[Stored data]
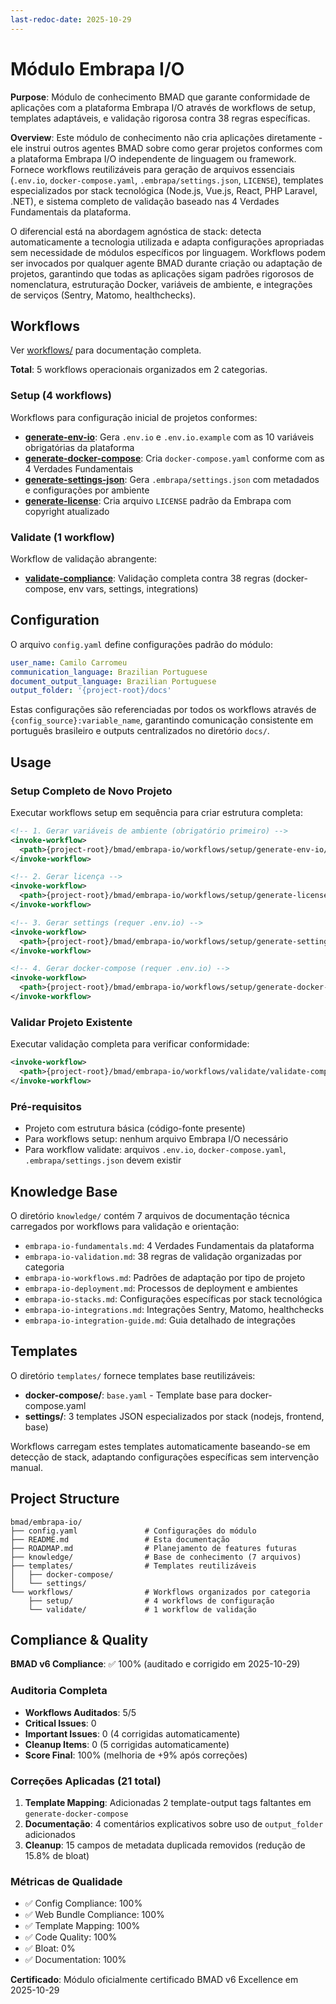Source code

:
 ```yaml
---
last-redoc-date: 2025-10-29
---
```


# Módulo Embrapa I/O

**Purpose**: Módulo de conhecimento BMAD que garante conformidade de aplicações com a plataforma Embrapa I/O através de workflows de setup, templates adaptáveis, e validação rigorosa contra 38 regras específicas.

**Overview**: Este módulo de conhecimento não cria aplicações diretamente - ele instrui outros agentes BMAD sobre como gerar projetos conformes com a plataforma Embrapa I/O independente de linguagem ou framework. Fornece workflows reutilizáveis para geração de arquivos essenciais (`.env.io`, `docker-compose.yaml`, `.embrapa/settings.json`, `LICENSE`), templates especializados por stack tecnológica (Node.js, Vue.js, React, PHP Laravel, .NET), e sistema completo de validação baseado nas 4 Verdades Fundamentais da plataforma.

O diferencial está na abordagem agnóstica de stack: detecta automaticamente a tecnologia utilizada e adapta configurações apropriadas sem necessidade de módulos específicos por linguagem. Workflows podem ser invocados por qualquer agente BMAD durante criação ou adaptação de projetos, garantindo que todas as aplicações sigam padrões rigorosos de nomenclatura, estruturação Docker, variáveis de ambiente, e integrações de serviços (Sentry, Matomo, healthchecks).

## Workflows

Ver [workflows/](./workflows/) para documentação completa.

**Total**: 5 workflows operacionais organizados em 2 categorias.

### Setup (4 workflows)
Workflows para configuração inicial de projetos conformes:
- **[generate-env-io](./workflows/setup/generate-env-io/)**: Gera `.env.io` e `.env.io.example` com as 10 variáveis obrigatórias da plataforma
- **[generate-docker-compose](./workflows/setup/generate-docker-compose/)**: Cria `docker-compose.yaml` conforme com as 4 Verdades Fundamentais
- **[generate-settings-json](./workflows/setup/generate-settings-json/)**: Gera `.embrapa/settings.json` com metadados e configurações por ambiente
- **[generate-license](./workflows/setup/generate-license/)**: Cria arquivo `LICENSE` padrão da Embrapa com copyright atualizado

### Validate (1 workflow)
Workflow de validação abrangente:
- **[validate-compliance](./workflows/validate/validate-compliance/)**: Validação completa contra 38 regras (docker-compose, env vars, settings, integrations)

## Configuration

O arquivo `config.yaml` define configurações padrão do módulo:

```yaml
user_name: Camilo Carromeu
communication_language: Brazilian Portuguese
document_output_language: Brazilian Portuguese
output_folder: '{project-root}/docs'
```

Estas configurações são referenciadas por todos os workflows através de `{config_source}:variable_name`, garantindo comunicação consistente em português brasileiro e outputs centralizados no diretório `docs/`.

## Usage

### Setup Completo de Novo Projeto

Executar workflows setup em sequência para criar estrutura completa:

```xml
<!-- 1. Gerar variáveis de ambiente (obrigatório primeiro) -->
<invoke-workflow>
  <path>{project-root}/bmad/embrapa-io/workflows/setup/generate-env-io/workflow.yaml</path>
</invoke-workflow>

<!-- 2. Gerar licença -->
<invoke-workflow>
  <path>{project-root}/bmad/embrapa-io/workflows/setup/generate-license/workflow.yaml</path>
</invoke-workflow>

<!-- 3. Gerar settings (requer .env.io) -->
<invoke-workflow>
  <path>{project-root}/bmad/embrapa-io/workflows/setup/generate-settings-json/workflow.yaml</path>
</invoke-workflow>

<!-- 4. Gerar docker-compose (requer .env.io) -->
<invoke-workflow>
  <path>{project-root}/bmad/embrapa-io/workflows/setup/generate-docker-compose/workflow.yaml</path>
</invoke-workflow>
```

### Validar Projeto Existente

Executar validação completa para verificar conformidade:

```xml
<invoke-workflow>
  <path>{project-root}/bmad/embrapa-io/workflows/validate/validate-compliance/workflow.yaml</path>
</invoke-workflow>
```

### Pré-requisitos

- Projeto com estrutura básica (código-fonte presente)
- Para workflows setup: nenhum arquivo Embrapa I/O necessário
- Para workflow validate: arquivos `.env.io`, `docker-compose.yaml`, `.embrapa/settings.json` devem existir

## Knowledge Base

O diretório `knowledge/` contém 7 arquivos de documentação técnica carregados por workflows para validação e orientação:

- `embrapa-io-fundamentals.md`: 4 Verdades Fundamentais da plataforma
- `embrapa-io-validation.md`: 38 regras de validação organizadas por categoria
- `embrapa-io-workflows.md`: Padrões de adaptação por tipo de projeto
- `embrapa-io-deployment.md`: Processos de deployment e ambientes
- `embrapa-io-stacks.md`: Configurações específicas por stack tecnológica
- `embrapa-io-integrations.md`: Integrações Sentry, Matomo, healthchecks
- `embrapa-io-integration-guide.md`: Guia detalhado de integrações

## Templates

O diretório `templates/` fornece templates base reutilizáveis:

- **docker-compose/**: `base.yaml` - Template base para docker-compose.yaml
- **settings/**: 3 templates JSON especializados por stack (nodejs, frontend, base)

Workflows carregam estes templates automaticamente baseando-se em detecção de stack, adaptando configurações específicas sem intervenção manual.

## Project Structure

```
bmad/embrapa-io/
├── config.yaml               # Configurações do módulo
├── README.md                 # Esta documentação
├── ROADMAP.md                # Planejamento de features futuras
├── knowledge/                # Base de conhecimento (7 arquivos)
├── templates/                # Templates reutilizáveis
│   ├── docker-compose/
│   └── settings/
└── workflows/                # Workflows organizados por categoria
    ├── setup/                # 4 workflows de configuração
    └── validate/             # 1 workflow de validação
```

## Compliance & Quality

**BMAD v6 Compliance**: ✅ 100% (auditado e corrigido em 2025-10-29)

### Auditoria Completa
- **Workflows Auditados**: 5/5
- **Critical Issues**: 0
- **Important Issues**: 0 (4 corrigidas automaticamente)
- **Cleanup Items**: 0 (5 corrigidas automaticamente)
- **Score Final**: 100% (melhoria de +9% após correções)

### Correções Aplicadas (21 total)
1. **Template Mapping**: Adicionadas 2 template-output tags faltantes em `generate-docker-compose`
2. **Documentação**: 4 comentários explicativos sobre uso de `output_folder` adicionados
3. **Cleanup**: 15 campos de metadata duplicada removidos (redução de 15.8% de bloat)

### Métricas de Qualidade
- ✅ Config Compliance: 100%
- ✅ Web Bundle Compliance: 100%
- ✅ Template Mapping: 100%
- ✅ Code Quality: 100%
- ✅ Bloat: 0%
- ✅ Documentation: 100%

**Certificado**: Módulo oficialmente certificado BMAD v6 Excellence em 2025-10-29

Task goal:
For every line above that includes the word "Mapping", return the line.

The answer:
1. **Template Mapping**: Adicionadas 2 template-output tags faltantes em `generate-docker-compose`
- ✅ Template Mapping: 100%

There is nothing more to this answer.